Clinically, the findings highlight the importance of jointly modeling patient health status (binary) and disease severity scores (continuous) to capture the correlation structure better and improve prediction. The significant association between ultrasound measurements and both outcomes supports its utility as a key non-invasive diagnostic indicator in peripheral arterial disease assessments. In addition, the best-fitted model showed that RCP and ultrasound image score had a significant effect on patients’ health status.
In this specific bite-sized AOD dataset, with distinct prior and parameterizations, HMC produced significantly higher ESS and more stable R-hat diagnostics than Metropolis-Hastings and Gibbs sampling. However, we recognize these results may depend on the specific priors and parameterizations used and may not generalize to all small-sample hierarchical structures.
From a methodological perspective, our work underscores the value of gradient-based sampling methods, especially HMC, in estimating complex hierarchical models with high-dimensional parameter spaces. These models not only yield better fit and interpretability but also provide robust uncertainty quantification, critical in medical decision-making. The main contribution of this study is the methodological application of HMC to intricate hierarchical systems, despite using a historical dataset from 1988/89. The analysis demonstrates that when properly parameterized, HMC effectively navigates the high-dimensional geometry created by hierarchical correlation structures, which often cause convergence issues in standard Gibbs sampling and Metropolis-Hasting. Specifically, by using identical link functions, standardized predictors, and distinct parameterizations (default prior distribution settings), we observed that the random slopes were estimated with high efficiency. However, these methodological strengths must be balanced against two key caveats: prior sensitivity and sample size. The posterior distributions remain sensitive to the choice of hyper-priors, particularly when historical data are high-variance. While HMC is robust, the ESS for the late-period parameters suggests that results should be viewed as a proof-of-concept for the algorithm rather than a definitive clinical profile.

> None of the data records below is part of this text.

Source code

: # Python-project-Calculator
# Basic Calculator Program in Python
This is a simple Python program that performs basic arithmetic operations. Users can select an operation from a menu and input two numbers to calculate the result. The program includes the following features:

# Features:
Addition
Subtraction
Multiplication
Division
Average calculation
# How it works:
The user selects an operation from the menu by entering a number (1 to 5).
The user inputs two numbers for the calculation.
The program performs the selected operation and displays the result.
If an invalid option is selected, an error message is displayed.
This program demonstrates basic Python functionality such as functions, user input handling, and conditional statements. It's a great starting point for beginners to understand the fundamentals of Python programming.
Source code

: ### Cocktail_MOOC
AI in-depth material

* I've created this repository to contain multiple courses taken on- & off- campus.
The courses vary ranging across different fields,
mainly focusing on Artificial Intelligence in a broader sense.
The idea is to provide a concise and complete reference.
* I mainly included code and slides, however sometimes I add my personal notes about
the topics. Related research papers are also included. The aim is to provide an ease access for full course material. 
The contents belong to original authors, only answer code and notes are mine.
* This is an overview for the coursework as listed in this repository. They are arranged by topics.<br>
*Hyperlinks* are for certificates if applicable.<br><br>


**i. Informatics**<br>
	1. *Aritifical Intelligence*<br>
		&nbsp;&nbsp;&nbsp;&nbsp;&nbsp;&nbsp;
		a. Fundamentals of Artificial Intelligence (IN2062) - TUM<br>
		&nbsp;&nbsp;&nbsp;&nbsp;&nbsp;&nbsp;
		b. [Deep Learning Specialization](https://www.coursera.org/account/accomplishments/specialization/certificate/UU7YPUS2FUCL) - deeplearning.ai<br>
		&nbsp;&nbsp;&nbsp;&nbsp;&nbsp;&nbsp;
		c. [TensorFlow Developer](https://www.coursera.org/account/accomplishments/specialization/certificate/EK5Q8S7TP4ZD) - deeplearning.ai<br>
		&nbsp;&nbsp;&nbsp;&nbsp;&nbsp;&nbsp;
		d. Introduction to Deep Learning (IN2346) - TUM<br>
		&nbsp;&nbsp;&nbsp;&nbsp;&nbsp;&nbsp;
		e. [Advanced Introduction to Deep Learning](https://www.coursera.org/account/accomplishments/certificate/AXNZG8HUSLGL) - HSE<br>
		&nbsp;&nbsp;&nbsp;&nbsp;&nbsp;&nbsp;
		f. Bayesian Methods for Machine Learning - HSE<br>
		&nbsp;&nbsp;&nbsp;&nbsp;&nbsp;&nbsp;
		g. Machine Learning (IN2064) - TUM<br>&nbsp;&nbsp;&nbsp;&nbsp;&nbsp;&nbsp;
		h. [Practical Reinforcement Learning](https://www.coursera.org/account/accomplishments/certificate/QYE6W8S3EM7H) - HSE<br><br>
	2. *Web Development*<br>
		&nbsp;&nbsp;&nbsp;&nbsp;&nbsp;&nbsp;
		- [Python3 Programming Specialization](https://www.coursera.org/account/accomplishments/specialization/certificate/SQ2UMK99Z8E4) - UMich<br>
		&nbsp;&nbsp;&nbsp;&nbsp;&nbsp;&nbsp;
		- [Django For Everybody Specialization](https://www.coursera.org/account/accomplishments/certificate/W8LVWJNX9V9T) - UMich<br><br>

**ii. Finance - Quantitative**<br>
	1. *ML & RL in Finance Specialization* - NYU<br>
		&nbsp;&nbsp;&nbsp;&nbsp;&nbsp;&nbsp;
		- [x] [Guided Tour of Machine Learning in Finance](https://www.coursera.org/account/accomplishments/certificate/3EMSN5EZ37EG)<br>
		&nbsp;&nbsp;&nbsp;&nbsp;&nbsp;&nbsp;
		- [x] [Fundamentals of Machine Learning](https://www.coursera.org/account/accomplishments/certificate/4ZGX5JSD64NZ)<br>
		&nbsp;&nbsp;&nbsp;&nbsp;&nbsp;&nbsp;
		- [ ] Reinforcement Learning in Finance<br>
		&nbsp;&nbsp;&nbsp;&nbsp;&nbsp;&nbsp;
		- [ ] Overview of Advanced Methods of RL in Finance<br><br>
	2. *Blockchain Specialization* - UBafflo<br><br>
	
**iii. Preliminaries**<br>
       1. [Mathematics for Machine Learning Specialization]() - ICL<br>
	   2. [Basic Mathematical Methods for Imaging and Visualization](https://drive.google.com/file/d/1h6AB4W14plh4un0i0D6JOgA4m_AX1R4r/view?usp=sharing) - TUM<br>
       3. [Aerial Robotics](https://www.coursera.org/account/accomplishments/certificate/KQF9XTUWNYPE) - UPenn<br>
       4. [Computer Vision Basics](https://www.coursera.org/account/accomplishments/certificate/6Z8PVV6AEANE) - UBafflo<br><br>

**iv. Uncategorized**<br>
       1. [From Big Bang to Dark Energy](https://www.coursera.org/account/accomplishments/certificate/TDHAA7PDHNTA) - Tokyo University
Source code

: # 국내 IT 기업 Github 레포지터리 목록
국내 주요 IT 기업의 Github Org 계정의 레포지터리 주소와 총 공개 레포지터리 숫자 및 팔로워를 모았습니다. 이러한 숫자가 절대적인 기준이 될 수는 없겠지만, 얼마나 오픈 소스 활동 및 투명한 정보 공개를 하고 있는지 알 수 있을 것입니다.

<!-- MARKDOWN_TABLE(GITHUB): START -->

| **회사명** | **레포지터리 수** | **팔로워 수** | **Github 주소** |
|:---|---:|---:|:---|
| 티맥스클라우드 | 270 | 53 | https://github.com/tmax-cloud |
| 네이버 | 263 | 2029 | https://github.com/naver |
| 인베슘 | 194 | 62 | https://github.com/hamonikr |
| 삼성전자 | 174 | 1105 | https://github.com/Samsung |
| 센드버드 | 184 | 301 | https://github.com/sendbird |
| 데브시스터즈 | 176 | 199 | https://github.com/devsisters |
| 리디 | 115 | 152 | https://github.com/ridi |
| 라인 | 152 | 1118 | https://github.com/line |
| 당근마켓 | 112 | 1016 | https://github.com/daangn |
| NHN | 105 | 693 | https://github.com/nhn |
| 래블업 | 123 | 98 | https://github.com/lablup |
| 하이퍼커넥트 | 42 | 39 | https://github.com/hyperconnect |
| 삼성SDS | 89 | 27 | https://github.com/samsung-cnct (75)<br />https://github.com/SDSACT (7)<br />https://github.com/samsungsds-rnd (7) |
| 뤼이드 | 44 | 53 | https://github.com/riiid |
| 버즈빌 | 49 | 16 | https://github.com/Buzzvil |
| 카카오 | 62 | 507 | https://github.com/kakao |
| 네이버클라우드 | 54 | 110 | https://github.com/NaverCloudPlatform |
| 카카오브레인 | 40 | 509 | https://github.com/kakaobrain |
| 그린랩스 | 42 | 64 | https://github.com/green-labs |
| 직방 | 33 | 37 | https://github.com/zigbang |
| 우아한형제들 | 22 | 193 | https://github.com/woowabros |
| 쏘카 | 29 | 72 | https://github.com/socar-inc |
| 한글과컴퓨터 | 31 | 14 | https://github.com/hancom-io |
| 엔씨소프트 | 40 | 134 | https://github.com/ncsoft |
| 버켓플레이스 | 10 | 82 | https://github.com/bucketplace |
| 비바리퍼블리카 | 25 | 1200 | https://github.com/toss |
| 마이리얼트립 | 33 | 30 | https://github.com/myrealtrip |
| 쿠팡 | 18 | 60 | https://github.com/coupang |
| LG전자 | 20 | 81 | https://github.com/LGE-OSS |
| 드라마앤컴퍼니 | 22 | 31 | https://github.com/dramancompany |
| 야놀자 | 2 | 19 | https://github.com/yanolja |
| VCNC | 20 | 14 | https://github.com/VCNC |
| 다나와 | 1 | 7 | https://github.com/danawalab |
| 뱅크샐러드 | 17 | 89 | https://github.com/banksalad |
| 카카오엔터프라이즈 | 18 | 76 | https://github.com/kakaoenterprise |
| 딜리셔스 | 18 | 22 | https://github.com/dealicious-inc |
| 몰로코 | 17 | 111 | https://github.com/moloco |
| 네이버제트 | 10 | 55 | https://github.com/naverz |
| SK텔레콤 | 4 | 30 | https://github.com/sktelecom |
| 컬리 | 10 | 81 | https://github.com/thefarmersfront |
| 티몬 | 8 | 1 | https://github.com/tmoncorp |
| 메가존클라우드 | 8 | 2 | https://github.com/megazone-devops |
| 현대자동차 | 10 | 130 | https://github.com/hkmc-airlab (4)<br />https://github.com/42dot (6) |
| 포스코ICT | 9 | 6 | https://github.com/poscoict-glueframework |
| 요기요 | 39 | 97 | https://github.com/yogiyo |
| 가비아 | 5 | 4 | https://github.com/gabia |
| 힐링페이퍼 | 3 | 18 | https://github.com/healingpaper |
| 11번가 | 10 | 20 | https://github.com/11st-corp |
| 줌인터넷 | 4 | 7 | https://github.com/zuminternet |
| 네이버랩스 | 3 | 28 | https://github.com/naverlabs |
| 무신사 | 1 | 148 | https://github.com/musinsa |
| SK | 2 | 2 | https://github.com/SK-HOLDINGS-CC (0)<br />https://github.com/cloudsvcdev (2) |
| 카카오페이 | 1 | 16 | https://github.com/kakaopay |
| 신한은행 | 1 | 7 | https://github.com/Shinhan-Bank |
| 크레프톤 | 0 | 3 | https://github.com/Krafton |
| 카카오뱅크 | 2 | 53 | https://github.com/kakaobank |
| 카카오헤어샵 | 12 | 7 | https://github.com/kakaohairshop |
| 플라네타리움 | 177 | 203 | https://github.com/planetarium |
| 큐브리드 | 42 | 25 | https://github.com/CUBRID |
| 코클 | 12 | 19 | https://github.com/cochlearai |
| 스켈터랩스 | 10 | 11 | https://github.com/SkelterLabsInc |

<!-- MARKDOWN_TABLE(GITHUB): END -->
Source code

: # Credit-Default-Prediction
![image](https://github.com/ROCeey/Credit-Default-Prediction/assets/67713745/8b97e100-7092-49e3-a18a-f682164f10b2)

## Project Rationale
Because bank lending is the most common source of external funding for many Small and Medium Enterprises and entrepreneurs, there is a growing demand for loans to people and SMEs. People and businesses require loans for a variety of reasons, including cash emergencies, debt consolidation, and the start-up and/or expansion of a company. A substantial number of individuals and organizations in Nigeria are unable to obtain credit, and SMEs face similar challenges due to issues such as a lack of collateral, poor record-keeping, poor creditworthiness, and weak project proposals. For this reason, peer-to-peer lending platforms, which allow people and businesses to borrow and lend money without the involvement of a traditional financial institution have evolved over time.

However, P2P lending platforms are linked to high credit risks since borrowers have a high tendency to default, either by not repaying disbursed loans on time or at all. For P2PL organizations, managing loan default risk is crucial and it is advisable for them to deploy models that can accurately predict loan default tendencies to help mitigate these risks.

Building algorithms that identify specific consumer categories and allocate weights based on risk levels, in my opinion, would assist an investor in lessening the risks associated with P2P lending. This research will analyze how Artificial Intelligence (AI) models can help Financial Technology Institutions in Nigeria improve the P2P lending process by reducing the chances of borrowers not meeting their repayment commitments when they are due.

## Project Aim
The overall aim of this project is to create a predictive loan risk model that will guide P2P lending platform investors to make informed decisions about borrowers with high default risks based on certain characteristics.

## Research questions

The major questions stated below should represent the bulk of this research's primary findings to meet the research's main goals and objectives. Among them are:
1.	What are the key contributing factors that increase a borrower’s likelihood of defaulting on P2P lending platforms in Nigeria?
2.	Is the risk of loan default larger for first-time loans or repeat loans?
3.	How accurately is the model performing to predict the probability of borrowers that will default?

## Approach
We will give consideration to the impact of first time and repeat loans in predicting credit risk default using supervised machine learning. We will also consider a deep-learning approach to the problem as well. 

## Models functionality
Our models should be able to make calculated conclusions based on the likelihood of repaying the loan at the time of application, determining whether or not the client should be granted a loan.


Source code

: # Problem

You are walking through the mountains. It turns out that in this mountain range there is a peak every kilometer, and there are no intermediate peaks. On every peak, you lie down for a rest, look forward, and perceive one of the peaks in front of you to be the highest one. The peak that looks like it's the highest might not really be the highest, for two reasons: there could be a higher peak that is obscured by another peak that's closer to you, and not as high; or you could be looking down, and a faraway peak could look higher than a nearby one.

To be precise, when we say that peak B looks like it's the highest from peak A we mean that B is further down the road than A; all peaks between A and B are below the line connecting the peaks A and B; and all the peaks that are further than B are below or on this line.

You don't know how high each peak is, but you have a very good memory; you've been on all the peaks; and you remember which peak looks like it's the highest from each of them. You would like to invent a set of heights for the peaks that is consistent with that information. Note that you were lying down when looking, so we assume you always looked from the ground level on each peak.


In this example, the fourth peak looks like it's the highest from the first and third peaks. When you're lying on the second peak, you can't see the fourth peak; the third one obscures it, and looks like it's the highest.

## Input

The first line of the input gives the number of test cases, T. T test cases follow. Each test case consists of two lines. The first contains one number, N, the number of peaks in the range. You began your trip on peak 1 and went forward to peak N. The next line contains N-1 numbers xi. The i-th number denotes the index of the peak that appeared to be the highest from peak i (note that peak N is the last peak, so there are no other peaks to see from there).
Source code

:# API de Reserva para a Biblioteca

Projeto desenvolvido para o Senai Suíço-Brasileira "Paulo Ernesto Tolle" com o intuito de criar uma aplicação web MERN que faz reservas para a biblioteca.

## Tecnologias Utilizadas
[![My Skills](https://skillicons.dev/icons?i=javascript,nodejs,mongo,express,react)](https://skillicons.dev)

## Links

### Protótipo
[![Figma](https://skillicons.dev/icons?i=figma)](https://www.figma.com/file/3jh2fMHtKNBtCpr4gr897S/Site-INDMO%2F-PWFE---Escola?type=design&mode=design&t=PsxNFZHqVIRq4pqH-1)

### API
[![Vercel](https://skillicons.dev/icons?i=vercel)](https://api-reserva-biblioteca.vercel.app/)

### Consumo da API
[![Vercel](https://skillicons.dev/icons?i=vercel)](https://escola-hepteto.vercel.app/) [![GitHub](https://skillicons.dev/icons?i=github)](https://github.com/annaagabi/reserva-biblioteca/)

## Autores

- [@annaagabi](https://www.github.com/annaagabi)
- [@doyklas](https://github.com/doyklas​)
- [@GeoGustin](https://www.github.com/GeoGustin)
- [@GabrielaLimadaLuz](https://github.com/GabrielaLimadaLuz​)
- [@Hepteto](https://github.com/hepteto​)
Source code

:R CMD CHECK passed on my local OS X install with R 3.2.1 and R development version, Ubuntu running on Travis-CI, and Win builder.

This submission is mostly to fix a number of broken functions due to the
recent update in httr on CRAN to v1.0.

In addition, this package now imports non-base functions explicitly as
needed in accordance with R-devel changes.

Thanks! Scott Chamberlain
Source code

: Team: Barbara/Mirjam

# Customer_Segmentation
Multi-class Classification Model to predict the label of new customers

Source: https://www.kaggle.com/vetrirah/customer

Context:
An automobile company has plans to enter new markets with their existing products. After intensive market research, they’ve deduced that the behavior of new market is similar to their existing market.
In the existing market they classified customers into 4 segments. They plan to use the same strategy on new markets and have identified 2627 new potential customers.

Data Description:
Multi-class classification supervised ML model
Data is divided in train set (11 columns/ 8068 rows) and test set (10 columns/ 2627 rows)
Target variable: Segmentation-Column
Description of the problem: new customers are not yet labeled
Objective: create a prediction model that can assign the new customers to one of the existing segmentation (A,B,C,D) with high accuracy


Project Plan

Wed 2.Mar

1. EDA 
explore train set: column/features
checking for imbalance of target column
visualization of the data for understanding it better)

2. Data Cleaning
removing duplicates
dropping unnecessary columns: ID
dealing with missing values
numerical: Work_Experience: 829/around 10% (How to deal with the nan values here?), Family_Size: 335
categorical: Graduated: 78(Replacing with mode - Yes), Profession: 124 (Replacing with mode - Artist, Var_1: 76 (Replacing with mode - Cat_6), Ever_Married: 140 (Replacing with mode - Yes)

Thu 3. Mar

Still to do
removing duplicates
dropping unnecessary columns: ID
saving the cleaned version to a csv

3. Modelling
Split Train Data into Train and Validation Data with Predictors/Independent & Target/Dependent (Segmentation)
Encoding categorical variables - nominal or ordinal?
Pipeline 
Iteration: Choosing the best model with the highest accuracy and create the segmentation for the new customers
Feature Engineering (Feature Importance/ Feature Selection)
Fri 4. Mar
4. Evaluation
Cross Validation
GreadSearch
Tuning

Future research should focus on applying this HMC framework to contemporary longitudinal datasets to validate these methodological lessons in a modern clinical context, and explore integrating more flexible priors (e.g., shrinkage or nonparametric priors), including time-varying covariates, and comparing with frequentist multilevel approaches. Moreover, extending this modeling framework to larger sizes and more recent clinical datasets can enhance its generalizability and translational potential in cardiovascular research.
5. Appendix
5.1. Posterior estimates (mean and median) and sensitivity analysis results
The choice of a prior depends on the data structure and software packages [57]. In R2MLwiN, we used the non-informative flat prior for the average fixed-effect parameter, and the scaled inverse Wishart (IW) distribution was recommended for the random-effect variance–covariance matrices [58]. Priors beyond the informative and default were preferred for scale parameters [11].
The MCMCglmm library in R can perform BHM for continuous and mixed-dependent variables. The default priors for model coefficients and intercepts are uninformative, being standard normal distributions [59]. The prior distribution for the higher-order random effect is specified by two separate terms for the G-structure and the residual term R-structure, with the defaults V and nu (mean mu). A wide range of distributions and link functions is supported in BRMS [60]. By default, BRMS [61] uses a half Student-t prior distribution with 3 degrees of freedom. This prior is generally less informative, but leads to better model convergence than the half-Cauchy prior. Due to differences in model parameterizations and scaling, the predictive performance of models fitted with R2MlwiN, MCMCglmm, and RStan/BRMS was not identical. Different thinning, burn-in, and iteration values were applied to fit the models in the various packages. All models were run with four chains, each with four cores, a warm-up of 1000 iterations, a thinning interval of 1, and 10000 iterations using the Hamiltonian Monte Carlo approach.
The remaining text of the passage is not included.